Essential Research has seized the day in its latest fortnightly survey with new personal ratings for Scott Morrison, in addition to its normal montly reading (together with Anthony Albanese’s and the preferred prime minister rating) which came in the last poll. The results are broadly similar to Newspoll’s in finding Morrison down five on approval to 57% and up six on disapproval to 35%.
However, the real kicker is the accompanying gender breakdowns, which have Morrison steady at 65% approval and up two on disapproval to 30% among men, but down ten on approval to 49% and up ten on disapproval to 40% among women. This 16% gender gap on prime ministerial approval is twice as big as the Newspoll record from 1996 to the present, which came when Tony Abbott scored 42% among men and 34% among women in January-March 2014 (the biggest the other way was when Julia Gillard scored 38% among women and 31% among men in April-June 2011).

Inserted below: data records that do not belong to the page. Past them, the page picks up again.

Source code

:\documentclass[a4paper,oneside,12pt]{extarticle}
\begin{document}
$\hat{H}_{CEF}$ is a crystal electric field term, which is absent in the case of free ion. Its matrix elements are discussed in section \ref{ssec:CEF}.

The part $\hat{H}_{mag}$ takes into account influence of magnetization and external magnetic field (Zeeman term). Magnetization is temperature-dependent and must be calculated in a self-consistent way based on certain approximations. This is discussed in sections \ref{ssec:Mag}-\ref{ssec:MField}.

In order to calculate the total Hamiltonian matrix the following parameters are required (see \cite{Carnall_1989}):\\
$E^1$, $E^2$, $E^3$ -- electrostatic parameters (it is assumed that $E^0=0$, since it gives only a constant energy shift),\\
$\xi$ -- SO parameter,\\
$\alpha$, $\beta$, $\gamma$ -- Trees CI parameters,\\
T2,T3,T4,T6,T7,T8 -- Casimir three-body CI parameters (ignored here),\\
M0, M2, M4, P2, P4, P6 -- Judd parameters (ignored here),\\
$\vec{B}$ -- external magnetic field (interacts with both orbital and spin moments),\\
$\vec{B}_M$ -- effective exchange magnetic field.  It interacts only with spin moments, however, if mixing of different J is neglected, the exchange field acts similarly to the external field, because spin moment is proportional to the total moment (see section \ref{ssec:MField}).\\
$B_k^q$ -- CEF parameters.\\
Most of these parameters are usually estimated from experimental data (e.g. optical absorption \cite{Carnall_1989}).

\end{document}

Further questions from the survey continue on this theme: presented with five propositions as to why there are fewer women than men in parliament, the most popular was that “political parties do not do enough to ensure gender equality in their organisations”, with which 63% agreed. Forty-eight per cent indicated support for gender quotas, with 36% opposed. Variations by party support were in the directions you would expect, but were not of great magnitude.
On other fronts, the poll finds respondents taking a mostly positive view of the causalisation of the workforce: while they were most likely to believe it was good for employers, at 65% versus 11% for bad, 46% felt it had been good for the economy, 42% for indivdual workers and 41% for the nation, compared with respective bad ratings of 19%, 29% and 26%. However, 84% expressed support for the right of workers to convert from casual to permanent employment after six months, with only 10% opposed, and 80% felt gig-based workers with regular hours should be recognised with permanent employment, with only 8% opposed.
For good measure, the poll finds 48% supportive for a republic and 28% opposed, although the question emphasises “a republic with an Australian head of state”, which tends to encourage a positive result. The poll was conducted Wednesday to Sunday from a sample of 1100.